William Shakespeare died 400 years ago last month; out of respect, I've been doing some reading. Not reading Shakespeare himself (I like to watch Shakespeare, but I've never been smart enough to read Shakespeare) but reading about him, specifically a biography by Bill Bryson, who's always good for a light-hearted romp through history.

Here are some things Bill Bryson taught me about Shakespeare:

1. We know next to nothing about Shakespeare. He was a person who lived; he married and had some kids; he wrote some plays and some sonnets. That's pretty much what we've got. He was dead for decades before anyone started really digging into his life, and dead centuries before interest in him became serious.

WHO IS THIS MAN.
2. Shakespeare is the Jesus of the literary world. He's one of the most recognizable faces who ever lived, but we don't know what he looked like. You always know when you're looking at a depiction of him, but whether that depiction is reflective of reality...no one knows.

3. There are six known Shakespeare signatures, and in every one, he spells his name differentlyWillm Shakp, William Shaksper, Wm Shakspe, William Shakspere, Willm Shakspere, William Shakspeare.

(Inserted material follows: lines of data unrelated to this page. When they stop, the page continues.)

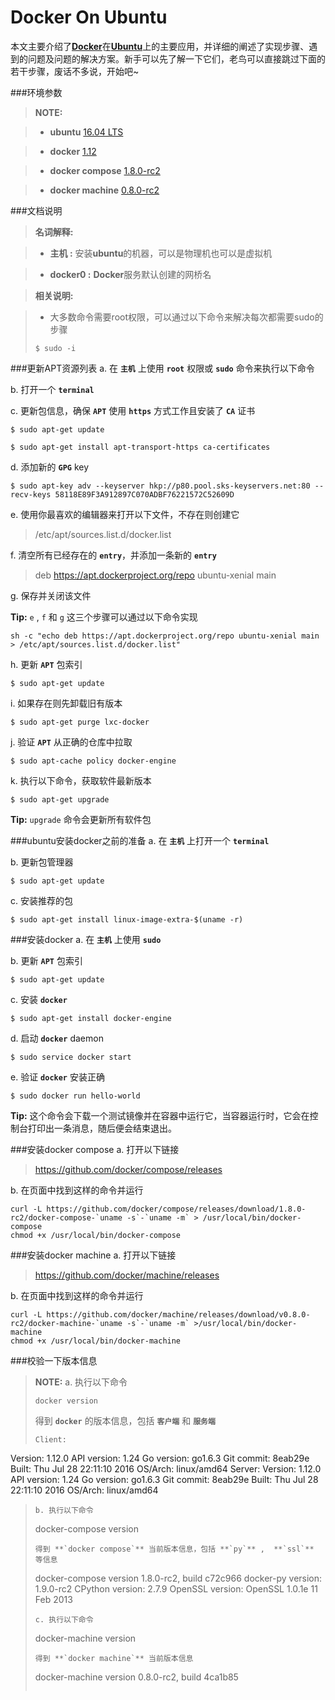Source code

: Docker On Ubuntu
====

本文主要介绍了[**Docker**](https://www.docker.com)在[**Ubuntu**](http://www.ubuntu.com/)上的主要应用，并详细的阐述了实现步骤、遇到的问题及问题的解决方案。新手可以先了解一下它们，老鸟可以直接跳过下面的若干步骤，废话不多说，开始吧~

###环境参数

> **NOTE:** 

> - **ubuntu** [16.04 LTS](http://www.ubuntu.com/download/desktop)

> - **docker** [1.12](https://docs.docker.com/engine/installation/linux/ubuntulinux/)

> - **docker compose** [1.8.0-rc2](https://github.com/docker/compose/releases)

> - **docker machine** [0.8.0-rc2](https://github.com/docker/machine/releases)

###文档说明

> **名词解释:**

> - **主机 :** 安装**ubuntu**的机器，可以是物理机也可以是虚拟机

> - **docker0 :** **Docker**服务默认创建的网桥名

> **相关说明:**

> - 大多数命令需要root权限，可以通过以下命令来解决每次都需要sudo的步骤
> ```
> $ sudo -i
> ```

###更新APT资源列表
a. 在 **`主机`** 上使用 **`root`** 权限或 **`sudo`** 命令来执行以下命令

b. 打开一个 **`terminal`**

c. 更新包信息，确保 **`APT`** 使用 **`https`** 方式工作且安装了 **`CA`** 证书
```
$ sudo apt-get update

$ sudo apt-get install apt-transport-https ca-certificates
```

d. 添加新的 **`GPG`** key 
```
$ sudo apt-key adv --keyserver hkp://p80.pool.sks-keyservers.net:80 --recv-keys 58118E89F3A912897C070ADBF76221572C52609D
``` 
e. 使用你最喜欢的编辑器来打开以下文件，不存在则创建它
> /etc/apt/sources.list.d/docker.list

f. 清空所有已经存在的 **`entry`**，并添加一条新的 **`entry`**
> deb https://apt.dockerproject.org/repo ubuntu-xenial main

g. 保存并关闭该文件

**Tip:** `e` , `f` 和 `g` 这三个步骤可以通过以下命令实现
```
sh -c "echo deb https://apt.dockerproject.org/repo ubuntu-xenial main > /etc/apt/sources.list.d/docker.list"
```

h. 更新 **`APT`** 包索引
```
$ sudo apt-get update
```
i. 如果存在则先卸载旧有版本
```
$ sudo apt-get purge lxc-docker
```
j. 验证 **`APT`** 从正确的仓库中拉取
```
$ sudo apt-cache policy docker-engine
```
k. 执行以下命令，获取软件最新版本
```
$ sudo apt-get upgrade
```
**Tip:** `upgrade` 命令会更新所有软件包

###ubuntu安装docker之前的准备
a. 在 **`主机`** 上打开一个 **`terminal`**

b. 更新包管理器
```
$ sudo apt-get update
```
c. 安装推荐的包
```
$ sudo apt-get install linux-image-extra-$(uname -r)
```

###安装docker
a. 在 **`主机`** 上使用 **`sudo`** 

b. 更新 **`APT`** 包索引
```
$ sudo apt-get update
```
c. 安装 **`docker`**
```
$ sudo apt-get install docker-engine
```
d. 启动 **`docker`** daemon
```
$ sudo service docker start
```
e. 验证 **`docker`** 安装正确
```
$ sudo docker run hello-world
```
**Tip:** 这个命令会下载一个测试镜像并在容器中运行它，当容器运行时，它会在控制台打印出一条消息，随后便会结束退出。

###安装docker compose
a. 打开以下链接
> https://github.com/docker/compose/releases

b. 在页面中找到这样的命令并运行
```
curl -L https://github.com/docker/compose/releases/download/1.8.0-rc2/docker-compose-`uname -s`-`uname -m` > /usr/local/bin/docker-compose
chmod +x /usr/local/bin/docker-compose
```

###安装docker machine
a. 打开以下链接
> https://github.com/docker/machine/releases

b. 在页面中找到这样的命令并运行
```
curl -L https://github.com/docker/machine/releases/download/v0.8.0-rc2/docker-machine-`uname -s`-`uname -m` >/usr/local/bin/docker-machine
chmod +x /usr/local/bin/docker-machine
```
###校验一下版本信息
> **NOTE:**
> a. 执行以下命令
> ```
> docker version
> ```
> 得到 **`docker`** 的版本信息，包括 **`客户端`** 和 **`服务端`**
> ```
> Client:
 Version:      1.12.0
 API version:  1.24
 Go version:   go1.6.3
 Git commit:   8eab29e
 Built:        Thu Jul 28 22:11:10 2016
 OS/Arch:      linux/amd64
Server:
 Version:      1.12.0
 API version:  1.24
 Go version:   go1.6.3
 Git commit:   8eab29e
 Built:        Thu Jul 28 22:11:10 2016
 OS/Arch:      linux/amd64
> ```
> b. 执行以下命令
> ```
> docker-compose version
> ```
> 得到 **`docker compose`** 当前版本信息，包括 **`py`** ,  **`ssl`** 等信息
> ```
> docker-compose version 1.8.0-rc2, build c72c966
docker-py version: 1.9.0-rc2
CPython version: 2.7.9
OpenSSL version: OpenSSL 1.0.1e 11 Feb 2013
> ```
> c. 执行以下命令
> ```
> docker-machine version
> ```
> 得到 **`docker machine`** 当前版本信息
> ```
> docker-machine version 0.8.0-rc2, build 4ca1b85
> ```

Not one of those variations is "Shakespeare," but for some reason, that's the spelling we all use.

4. Large numbers of people have devoted their lives to filling in the gaps in Shakespeare's life, despite Point #1. This is so interesting to me, for I, too, know the delicious frustration of trying to piece together someone's motivations based on scant evidence and drawing sweeping conclusions more from personal biases than fact...actually, I believe this is called "the definition of being human."

There's enormous allure in deconstructing Shakespeare because of the tantalizing questions surrounding what he created. How did he do it? What was it about him and his life that was different, such that he did all that, while the rest of us are just us?

But therein lies the irony. Even if we did know more detail, the answers people want wouldn't be there. Most of us can't figure out ourselves at least some of the time, and yet this hasn't stopped scores of people from the overly ambitious task of trying to deduce the inner workings of a man who died four centuries ago and didn't leave behind so much as a diary, all in the hopes of uncovering the unknowable recipe for genius.

There's also the heartbreaking sadness that someone that important to humanity could leave so little of himself behind. It's the art that survives, not the man, and again, that seems not to bode well for the legacies of the rest of us.

But anyway...

5. MOST IMPORTANTLY OF ALL, there is a curse written on Shakespeare's grave:

Good friend, for Jesus' sake forebeare 
To digg the dust enclosed heare; 
Bleste be the man that spares thes stones, 
And curst be he that moves my bones

Alright, confession, I already knew about the curse because I saw it on NOVA, where I learned there's evidence someone (presumably now cursed) may have stolen Shakespeare's skull a while back. There was a time when grave-robbing for skulls was all the rage.

And I suppose it says something about me that I find this skull-robbery thing to be the least strange item on this list.